The Mummy Me, Myself and The Mummy

Text: Cameron Williams

“What about me?” Tom Cruise’s character Nick Morton wisecracks as he stands dangerously near an undead ancient Egyptian princess called Ahmanet (Sofia Boutella) who is unleashing hell on modern London in The Mummy. But there’s never any danger in this film that Cruise will miss out on attention.

The reason Ahmanet is free is, of course, Morton’s fault. He releases the sorceress from her crypt, an Egyptian equivalent of Alcatraz, in the hope there will be loot to sell on the black market. Morton pays for his mistake – which is nothing compared to the civilian death count ­– with a curse that has him pursued by Ahmanet, “the mummy”, who wants to use his body to resurrect a demonic force in human form.

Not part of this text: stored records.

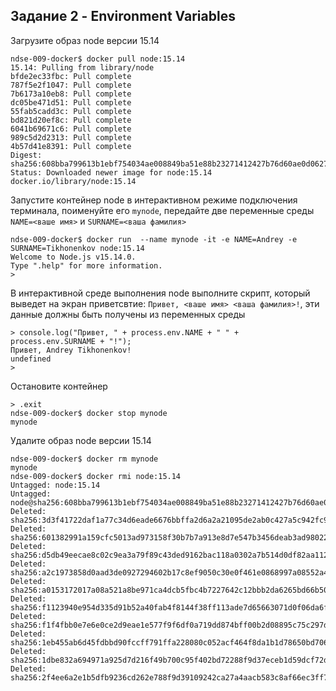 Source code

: ## Задание 2 - Environment Variables


Загрузите образ node версии 15.14  

```console
ndse-009-docker$ docker pull node:15.14
15.14: Pulling from library/node
bfde2ec33fbc: Pull complete 
787f5e2f1047: Pull complete 
7b6173a10eb8: Pull complete 
dc05be471d51: Pull complete 
55fab5cadd3c: Pull complete 
bd821d20ef8c: Pull complete 
6041b69671c6: Pull complete 
989c5d2d2313: Pull complete 
4b57d41e8391: Pull complete 
Digest: sha256:608bba799613b1ebf754034ae008849ba51e88b23271412427b76d60ae0d0627
Status: Downloaded newer image for node:15.14
docker.io/library/node:15.14
```

Запустите контейнер node в интерактивном режиме подключения терминала, поименуйте его `mynode`, передайте две переменные среды `NAME=<ваше имя>` и `SURNAME=<ваша фамилия>`  

```console
ndse-009-docker$ docker run  --name mynode -it -e NAME=Andrey -e SURNAME=Tikhonenkov node:15.14
Welcome to Node.js v15.14.0.
Type ".help" for more information.
> 
```

В интерактивной среде выполнения node выполните скрипт, который выведет на экран приветсвтие: `Привет, <ваше имя> <ваша фамилия>!`, эти данные должны быть получены из переменных среды  
```console
> console.log("Привет, " + process.env.NAME + " " + process.env.SURNAME + "!");
Привет, Andrey Tikhonenkov!
undefined
> 
```

Остановите контейнер  
```console
> .exit
ndse-009-docker$ docker stop mynode
mynode
```

Удалите образ node версии 15.14
```console
ndse-009-docker$ docker rm mynode
mynode 
ndse-009-docker$ docker rmi node:15.14
Untagged: node:15.14
Untagged: node@sha256:608bba799613b1ebf754034ae008849ba51e88b23271412427b76d60ae0d0627
Deleted: sha256:3d3f41722daf1a77c34d6eade6676bbffa2d6a2a21095de2ab0c427a5c942fc9
Deleted: sha256:601382991a159cfc5013ad973158f30b7b7a913e8d7e547b3456deab3ad98022
Deleted: sha256:d5db49eecae8c02c9ea3a79f89c43ded9162bac118a0302a7b514d0df82aa112
Deleted: sha256:a2c1973858d0aad3de0927294602b17c8ef9050c30e0f461e0868997a08552a4
Deleted: sha256:a0153172017a08a521a8be971ca4dcb5fbc4b7227642c12bbb2da6265bd66b50
Deleted: sha256:f1123940e954d335d91b52a40fab4f8144f38ff113ade7d65663071d0f06da6f
Deleted: sha256:f1f4fbb0e7e6e0ce2d9eae1e577f9f6df0a719dd874bff00b2d08895c75c297d
Deleted: sha256:1eb455ab6d45fdbbd90fccff791ffa228080c052acf464f8da1b1d78650bd706
Deleted: sha256:1dbe832a694971a925d7d216f49b700c95f402bd72288f9d37eceb1d59dcf72d
Deleted: sha256:2f4ee6a2e1b5dfb9236cd262e788f9d39109242ca27a4aacb583c8af66ec3ff7
```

Effectively, The Mummy takes a powerful female sorceress and reduces her to obsessing over Tom Cruise like she has a crush. For all the monstrous spectacle, it’s a film centered on the selfish Morton, not so much a character, but a riff on Cruise’s allure as a movie star which feels deeply out of step in 2017 – this film approaches Cruise like it’s 1996.

He works through a series of bland action sequences orchestrated by director, Alex Kurtzman, shaking off Sofia Boutella’s Ahmanet like he’s ignoring advances in a romantic comedy. At times it feels like How to Lose a Mummy in 10 Days. Morton even tells her: “it’s not you, it’s me!” Oddly, the villain, with all her evil actions, becomes the most sympathetic character compared to the egomania going on around her.

Director Alex Kurtzman never lets The Mummy settle into a groove and it’s constantly suffering from an identity crisis. It swerves wildly between explosive action, monster movie beats, cheap jump scares and large-scale destruction seen in any number of blockbusters; poor London. As the Mummy and her army of the undead limp through the fog of a graveyard like leftovers from a Michael Jackson video, it becomes clear how confused Kurtzman is with the iconography; he has every other monster movie element on his mind but the one that wears bandages.

A still of Sofia Boutella as Ahmanet.

Sofia Boutella plays Ahmanet. Image credit: Universal Pictures

Even the lead has to encompass everything: Cruise’s Nick Morton is the hero, but also a thief (with a heart of gold) and a scoundrel. And The Mummy is obsessed with Cruise to the point where the whole film revolves around him regardless of the character’s flaws. A bit of the old fashioned Cruise charisma seems to be the answer to smoothing out the film’s edges but it’s a performance so lacklustre it only makes the flaws stick out more. There’s even a nude scene with Cruise that’s shot with the mentality that teenagers are still hanging posters of him in their bedrooms. It’s odd seeing Cruise trying to still box himself in this way when he has proved on multiple occasions there’s an actor in there, somewhere, underneath the hair, teeth and all the damn running.

Further entangling The Mummy is how it positions itself as the beginning of Universal’s ‘dark universe’, part of a group of shared films (like the Marvel movies) that revive classic movie monsters and, presumably, have them all living in a share house situation. Weaving them together is Russell Crowe’s Dr. Henry Jekyll, who runs a secret organisation, Prodigium, which has a Latin meaning – and you bet they explain what it means in a longwinded scene.

This seems to be the lone purpose of Prodigium: to explain the plot of the film and excuse all the future films that will come. Universal has a rich history with its monster movies, beginning in 1923 with The Hunchback of Notre Dame and followed in successive decades by Dracula, Frankenstein, The Mummy (1932), The Invisible Man, Bride of Frankenstein, The Wolf Man and Creature from the Black Lagoon. As the blockbuster landscape now skews toward manufacturing a series of films that occupy a ‘shared universe’, every studio is scrambling to have their own, and Universal have dusted off their monsters and handed them an energy drink.

But why is The Mummy (2017 version) the first out of the sarcophagus? Universal last had a hit with The Mummy in 1999 (box office: $415 million worldwide) starring Brendan Fraser and Rachel Weisz. The 1999 film worked as an enjoyable and witty adventure film throwback reminiscent of Raiders of the Lost Ark. The Mummy (‘99) spawned its own sequels, of course, but they faded in charm and energy. If only Kurtzman paid attention to content and style of the original rather than its box office haul.

Still, Universal is betting big on this new and monstrous ‘dark universe’ and has already hired actors to play the Invisible Man (Johnny Depp) and Frankenstein (Javier Bardem). Unfortunately, The Mummy signals an awful mistake: promising a grand franchise without ensuring the first steps into a new filmic world are sturdy. Building a whole ‘dark universe’ of entertainment on The Mummy is like building a house near a sinkhole.